TASK DESCRIPTION: Word for word, set down every line of the entries below from the line with "## Milestone 2" to the line with "choice_index = random.randint(0,2)", including both, and no other line.

MATERIAL PROVIDED:
_____

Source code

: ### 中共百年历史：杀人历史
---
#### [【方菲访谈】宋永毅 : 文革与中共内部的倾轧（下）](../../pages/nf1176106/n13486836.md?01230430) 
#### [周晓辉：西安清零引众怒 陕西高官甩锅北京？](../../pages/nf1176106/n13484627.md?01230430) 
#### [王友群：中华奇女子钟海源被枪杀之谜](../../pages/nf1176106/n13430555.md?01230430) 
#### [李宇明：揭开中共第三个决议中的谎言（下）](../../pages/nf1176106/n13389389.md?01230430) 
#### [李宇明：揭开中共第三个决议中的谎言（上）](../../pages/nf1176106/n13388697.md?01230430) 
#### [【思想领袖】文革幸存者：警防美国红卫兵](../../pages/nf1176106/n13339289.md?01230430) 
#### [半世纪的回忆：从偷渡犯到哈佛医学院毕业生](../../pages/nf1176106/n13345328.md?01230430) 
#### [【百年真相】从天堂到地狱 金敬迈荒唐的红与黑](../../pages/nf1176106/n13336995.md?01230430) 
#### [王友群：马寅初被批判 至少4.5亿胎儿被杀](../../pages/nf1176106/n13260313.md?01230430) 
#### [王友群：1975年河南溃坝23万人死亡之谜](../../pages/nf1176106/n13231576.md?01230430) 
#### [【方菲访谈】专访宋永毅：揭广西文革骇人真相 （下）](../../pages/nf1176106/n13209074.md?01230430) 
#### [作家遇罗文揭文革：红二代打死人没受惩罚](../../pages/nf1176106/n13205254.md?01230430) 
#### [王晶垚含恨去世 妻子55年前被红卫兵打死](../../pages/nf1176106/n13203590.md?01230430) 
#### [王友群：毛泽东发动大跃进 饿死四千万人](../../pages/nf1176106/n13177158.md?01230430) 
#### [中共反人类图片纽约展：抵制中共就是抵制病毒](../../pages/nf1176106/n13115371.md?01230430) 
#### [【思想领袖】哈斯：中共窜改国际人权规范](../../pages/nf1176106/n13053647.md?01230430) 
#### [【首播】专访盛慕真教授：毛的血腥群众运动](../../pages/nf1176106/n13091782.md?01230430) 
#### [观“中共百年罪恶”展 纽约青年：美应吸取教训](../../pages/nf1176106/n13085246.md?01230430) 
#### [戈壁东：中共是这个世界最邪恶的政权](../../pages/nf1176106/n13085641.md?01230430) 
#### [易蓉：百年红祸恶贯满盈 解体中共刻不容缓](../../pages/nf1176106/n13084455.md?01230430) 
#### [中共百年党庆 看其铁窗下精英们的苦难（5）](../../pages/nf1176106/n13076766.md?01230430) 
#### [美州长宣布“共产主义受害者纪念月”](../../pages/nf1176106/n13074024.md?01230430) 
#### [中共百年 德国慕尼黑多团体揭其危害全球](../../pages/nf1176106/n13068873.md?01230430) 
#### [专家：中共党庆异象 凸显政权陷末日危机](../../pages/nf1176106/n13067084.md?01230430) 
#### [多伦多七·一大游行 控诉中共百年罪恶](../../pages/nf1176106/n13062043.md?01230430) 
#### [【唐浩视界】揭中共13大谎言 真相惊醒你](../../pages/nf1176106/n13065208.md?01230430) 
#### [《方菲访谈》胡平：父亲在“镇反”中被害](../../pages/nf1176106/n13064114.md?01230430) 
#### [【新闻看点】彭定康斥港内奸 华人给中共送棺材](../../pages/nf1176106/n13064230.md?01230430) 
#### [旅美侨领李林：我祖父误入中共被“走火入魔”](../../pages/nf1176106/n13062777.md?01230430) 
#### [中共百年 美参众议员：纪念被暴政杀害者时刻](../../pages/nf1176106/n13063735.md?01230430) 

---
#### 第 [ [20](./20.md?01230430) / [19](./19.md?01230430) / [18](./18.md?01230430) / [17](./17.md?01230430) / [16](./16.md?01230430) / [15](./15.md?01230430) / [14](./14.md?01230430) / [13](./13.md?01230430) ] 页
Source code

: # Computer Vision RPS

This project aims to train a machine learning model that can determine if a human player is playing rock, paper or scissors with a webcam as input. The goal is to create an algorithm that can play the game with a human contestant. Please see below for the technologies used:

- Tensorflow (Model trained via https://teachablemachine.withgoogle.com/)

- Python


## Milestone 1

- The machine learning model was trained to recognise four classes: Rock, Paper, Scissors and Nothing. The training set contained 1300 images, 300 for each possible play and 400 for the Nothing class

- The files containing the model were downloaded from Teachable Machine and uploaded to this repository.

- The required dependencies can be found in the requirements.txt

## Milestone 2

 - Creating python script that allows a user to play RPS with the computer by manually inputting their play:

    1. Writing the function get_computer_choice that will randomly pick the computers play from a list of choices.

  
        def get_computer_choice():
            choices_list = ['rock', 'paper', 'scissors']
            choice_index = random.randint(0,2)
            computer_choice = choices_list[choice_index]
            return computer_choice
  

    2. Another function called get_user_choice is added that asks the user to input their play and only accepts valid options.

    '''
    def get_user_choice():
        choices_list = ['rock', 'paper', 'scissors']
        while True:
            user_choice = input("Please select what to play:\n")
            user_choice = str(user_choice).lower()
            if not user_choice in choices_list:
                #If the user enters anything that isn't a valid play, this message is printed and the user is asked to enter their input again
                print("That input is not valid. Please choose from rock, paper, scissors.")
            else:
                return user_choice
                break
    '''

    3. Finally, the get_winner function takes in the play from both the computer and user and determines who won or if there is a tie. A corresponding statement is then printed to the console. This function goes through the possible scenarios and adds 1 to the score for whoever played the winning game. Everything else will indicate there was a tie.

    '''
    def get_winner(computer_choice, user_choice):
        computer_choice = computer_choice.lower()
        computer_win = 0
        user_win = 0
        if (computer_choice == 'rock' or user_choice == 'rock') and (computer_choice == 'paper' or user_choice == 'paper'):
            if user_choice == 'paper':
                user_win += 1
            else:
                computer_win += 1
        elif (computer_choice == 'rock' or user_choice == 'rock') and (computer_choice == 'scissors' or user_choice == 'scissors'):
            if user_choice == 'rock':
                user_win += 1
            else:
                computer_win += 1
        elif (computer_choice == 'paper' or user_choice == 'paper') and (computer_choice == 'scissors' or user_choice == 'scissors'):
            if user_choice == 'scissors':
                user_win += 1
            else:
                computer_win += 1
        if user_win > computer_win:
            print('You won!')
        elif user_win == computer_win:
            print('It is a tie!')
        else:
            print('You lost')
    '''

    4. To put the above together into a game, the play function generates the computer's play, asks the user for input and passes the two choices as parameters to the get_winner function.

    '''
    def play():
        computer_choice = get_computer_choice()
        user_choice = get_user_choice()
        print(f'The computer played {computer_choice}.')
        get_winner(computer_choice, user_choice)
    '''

_____

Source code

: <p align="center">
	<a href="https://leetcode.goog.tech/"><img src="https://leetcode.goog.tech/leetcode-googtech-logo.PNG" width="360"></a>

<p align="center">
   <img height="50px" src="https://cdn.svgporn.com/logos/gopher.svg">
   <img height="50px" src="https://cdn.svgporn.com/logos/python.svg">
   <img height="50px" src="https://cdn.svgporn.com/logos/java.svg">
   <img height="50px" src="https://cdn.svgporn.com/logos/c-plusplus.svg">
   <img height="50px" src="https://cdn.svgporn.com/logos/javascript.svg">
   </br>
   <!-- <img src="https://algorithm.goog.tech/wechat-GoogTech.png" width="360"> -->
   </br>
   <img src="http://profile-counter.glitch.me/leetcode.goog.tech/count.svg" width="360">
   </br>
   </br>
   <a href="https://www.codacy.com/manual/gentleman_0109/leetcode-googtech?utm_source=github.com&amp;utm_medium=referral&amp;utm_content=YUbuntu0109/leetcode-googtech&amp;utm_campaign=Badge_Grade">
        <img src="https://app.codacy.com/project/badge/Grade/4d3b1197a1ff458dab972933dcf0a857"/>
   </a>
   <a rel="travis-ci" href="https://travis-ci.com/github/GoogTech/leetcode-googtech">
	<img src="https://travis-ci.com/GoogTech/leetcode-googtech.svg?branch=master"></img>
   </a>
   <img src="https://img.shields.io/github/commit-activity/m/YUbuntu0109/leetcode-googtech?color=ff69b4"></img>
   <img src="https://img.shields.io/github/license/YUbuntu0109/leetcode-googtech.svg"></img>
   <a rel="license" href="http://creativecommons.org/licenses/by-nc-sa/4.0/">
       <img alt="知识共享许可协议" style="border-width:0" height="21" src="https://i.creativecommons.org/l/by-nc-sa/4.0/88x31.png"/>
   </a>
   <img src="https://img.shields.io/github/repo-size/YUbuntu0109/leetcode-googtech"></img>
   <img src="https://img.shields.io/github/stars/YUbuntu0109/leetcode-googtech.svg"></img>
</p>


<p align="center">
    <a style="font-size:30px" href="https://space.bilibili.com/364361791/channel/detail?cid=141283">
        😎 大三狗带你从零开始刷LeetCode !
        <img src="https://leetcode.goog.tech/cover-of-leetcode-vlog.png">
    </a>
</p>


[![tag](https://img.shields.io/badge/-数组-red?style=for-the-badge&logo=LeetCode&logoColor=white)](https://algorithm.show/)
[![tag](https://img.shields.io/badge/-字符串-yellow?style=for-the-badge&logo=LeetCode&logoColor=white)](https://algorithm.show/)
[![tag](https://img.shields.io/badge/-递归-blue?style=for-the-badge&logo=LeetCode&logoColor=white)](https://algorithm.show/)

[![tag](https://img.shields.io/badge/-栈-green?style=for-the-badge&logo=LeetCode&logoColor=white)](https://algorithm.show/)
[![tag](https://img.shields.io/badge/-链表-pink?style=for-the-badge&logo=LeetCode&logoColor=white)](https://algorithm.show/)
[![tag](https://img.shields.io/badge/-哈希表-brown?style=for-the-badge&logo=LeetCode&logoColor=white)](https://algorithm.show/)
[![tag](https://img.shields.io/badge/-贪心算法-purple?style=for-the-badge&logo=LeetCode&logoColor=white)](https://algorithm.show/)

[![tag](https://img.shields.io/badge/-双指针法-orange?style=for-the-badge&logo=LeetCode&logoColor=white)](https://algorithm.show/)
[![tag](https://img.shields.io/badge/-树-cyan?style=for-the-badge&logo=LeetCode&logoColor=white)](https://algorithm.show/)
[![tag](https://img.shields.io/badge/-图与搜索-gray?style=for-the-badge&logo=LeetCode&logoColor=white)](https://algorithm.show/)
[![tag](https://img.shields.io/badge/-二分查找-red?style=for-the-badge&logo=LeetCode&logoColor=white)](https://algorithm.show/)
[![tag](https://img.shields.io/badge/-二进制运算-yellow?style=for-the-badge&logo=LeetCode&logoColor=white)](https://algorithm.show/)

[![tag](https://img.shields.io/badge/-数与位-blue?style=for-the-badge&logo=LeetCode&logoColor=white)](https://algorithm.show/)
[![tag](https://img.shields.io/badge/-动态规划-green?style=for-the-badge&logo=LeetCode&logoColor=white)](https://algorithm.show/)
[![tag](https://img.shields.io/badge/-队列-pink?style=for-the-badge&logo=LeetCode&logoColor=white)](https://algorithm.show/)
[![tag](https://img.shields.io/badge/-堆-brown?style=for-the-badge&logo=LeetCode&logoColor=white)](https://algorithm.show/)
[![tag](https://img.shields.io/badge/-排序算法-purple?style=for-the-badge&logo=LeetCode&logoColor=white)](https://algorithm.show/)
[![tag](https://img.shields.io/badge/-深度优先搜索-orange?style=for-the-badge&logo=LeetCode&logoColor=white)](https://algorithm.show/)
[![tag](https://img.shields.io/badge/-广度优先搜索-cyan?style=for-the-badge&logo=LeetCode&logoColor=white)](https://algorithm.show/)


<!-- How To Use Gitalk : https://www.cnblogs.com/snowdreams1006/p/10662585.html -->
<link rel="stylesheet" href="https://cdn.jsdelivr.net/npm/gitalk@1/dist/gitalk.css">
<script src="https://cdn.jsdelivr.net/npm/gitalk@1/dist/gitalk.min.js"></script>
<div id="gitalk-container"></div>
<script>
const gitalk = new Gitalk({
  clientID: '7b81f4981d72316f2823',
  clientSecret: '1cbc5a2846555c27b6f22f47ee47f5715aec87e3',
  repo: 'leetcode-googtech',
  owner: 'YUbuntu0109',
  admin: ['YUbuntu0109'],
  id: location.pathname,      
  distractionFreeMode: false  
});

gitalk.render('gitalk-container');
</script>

_____

TASK OUTPUT:
## Milestone 2

 - Creating python script that allows a user to play RPS with the computer by manually inputting their play:

    1. Writing the function get_computer_choice that will randomly pick the computers play from a list of choices.

  
        def get_computer_choice():
            choices_list = ['rock', 'paper', 'scissors']
            choice_index = random.randint(0,2)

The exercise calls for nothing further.